25 de marzo de 2011, 21.24 h.

El teléfono de Prek sonó de nuevo. Era Buda, tal como esperaba. Escuchó la noticia sin apenas decir nada hasta que su jefe hubo terminado. Después, le aseguró que todo iba bien en la casa y antes de colgar le pidió que les llevara algo de comer si le iba bien. Buda accedió y dijo que lo compraría en el Swiss House.

—¿Qué pasa? —preguntó Genti después de que Prek colgara.

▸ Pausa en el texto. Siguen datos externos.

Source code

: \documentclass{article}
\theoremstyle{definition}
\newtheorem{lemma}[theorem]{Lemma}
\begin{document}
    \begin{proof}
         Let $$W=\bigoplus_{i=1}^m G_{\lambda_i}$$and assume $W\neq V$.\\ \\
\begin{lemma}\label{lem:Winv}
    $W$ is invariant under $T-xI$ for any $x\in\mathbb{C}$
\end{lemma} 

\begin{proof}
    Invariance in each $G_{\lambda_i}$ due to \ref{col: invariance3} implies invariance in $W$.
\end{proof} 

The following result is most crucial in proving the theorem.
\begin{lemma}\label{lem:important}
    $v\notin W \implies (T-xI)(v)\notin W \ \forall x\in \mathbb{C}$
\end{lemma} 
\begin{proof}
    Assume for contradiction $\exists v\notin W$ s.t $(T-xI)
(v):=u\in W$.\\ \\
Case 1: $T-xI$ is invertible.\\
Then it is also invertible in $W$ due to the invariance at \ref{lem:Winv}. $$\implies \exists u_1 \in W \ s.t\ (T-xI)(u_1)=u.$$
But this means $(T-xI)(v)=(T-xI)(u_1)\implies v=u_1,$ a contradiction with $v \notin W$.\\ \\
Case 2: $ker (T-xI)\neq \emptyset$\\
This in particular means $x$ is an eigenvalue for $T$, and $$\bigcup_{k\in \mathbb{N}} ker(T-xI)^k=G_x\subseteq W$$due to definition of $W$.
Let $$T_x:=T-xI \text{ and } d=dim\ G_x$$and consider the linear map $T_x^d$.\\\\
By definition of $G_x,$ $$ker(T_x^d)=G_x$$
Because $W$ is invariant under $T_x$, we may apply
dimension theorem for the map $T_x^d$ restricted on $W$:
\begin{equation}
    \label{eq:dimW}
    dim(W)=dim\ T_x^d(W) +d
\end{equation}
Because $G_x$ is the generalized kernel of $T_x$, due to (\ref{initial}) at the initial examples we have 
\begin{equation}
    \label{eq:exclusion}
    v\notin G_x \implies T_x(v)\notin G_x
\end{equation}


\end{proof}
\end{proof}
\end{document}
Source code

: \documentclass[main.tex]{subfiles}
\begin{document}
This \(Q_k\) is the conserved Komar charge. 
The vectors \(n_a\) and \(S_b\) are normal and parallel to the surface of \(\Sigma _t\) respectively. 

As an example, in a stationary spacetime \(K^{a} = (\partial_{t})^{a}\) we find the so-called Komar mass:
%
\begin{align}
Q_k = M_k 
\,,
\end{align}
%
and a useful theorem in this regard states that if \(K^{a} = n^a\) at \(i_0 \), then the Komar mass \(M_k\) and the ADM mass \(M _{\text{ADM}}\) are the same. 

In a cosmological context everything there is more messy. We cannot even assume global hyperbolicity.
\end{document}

—Buda va con Fatos camino de un restaurante no lejos de aquí para encontrarse con dos tipos de Ristani que son hermanos. Es posible que la chica esté emparentada con ellos, hija de uno y sobrina del otro. Si resulta que es cierto, yo diría que charlarán un rato y decidirán cómo responderán por su silencio del mismo modo que nosotros hemos respondido por su seguridad. Después, vendrán aquí y descubrirán que nuestra promesa no vale nada. Entonces le pegarán un tiro en la cabeza a Neri y otro a ti en las piernas. Si tienes suerte.

Prek señaló primero a Neri y después a Genti. El primero se había sentado hecho un ovillo en la esquina del sofá. Tenía las manos enlazadas entre las rodillas y el cuerpo derrumbado hacia delante, aunque mantenía la cabeza erguida y miraba a Prek. Tenía un ojo rojo e hinchado a consecuencia del golpe que le había asestado su compañero con la pistola. Se convertiría en un gran moratón si vivía para contarlo. Genti estaba sentado en el otro extremo del sofá. Le habría gustado estar sentado con Prek, que se había acomodado sobre el respaldo del sofá de enfrente con los pies sobre el asiento, pero comprendía el simbolismo. Había caído en desgracia casi tanto como Neri.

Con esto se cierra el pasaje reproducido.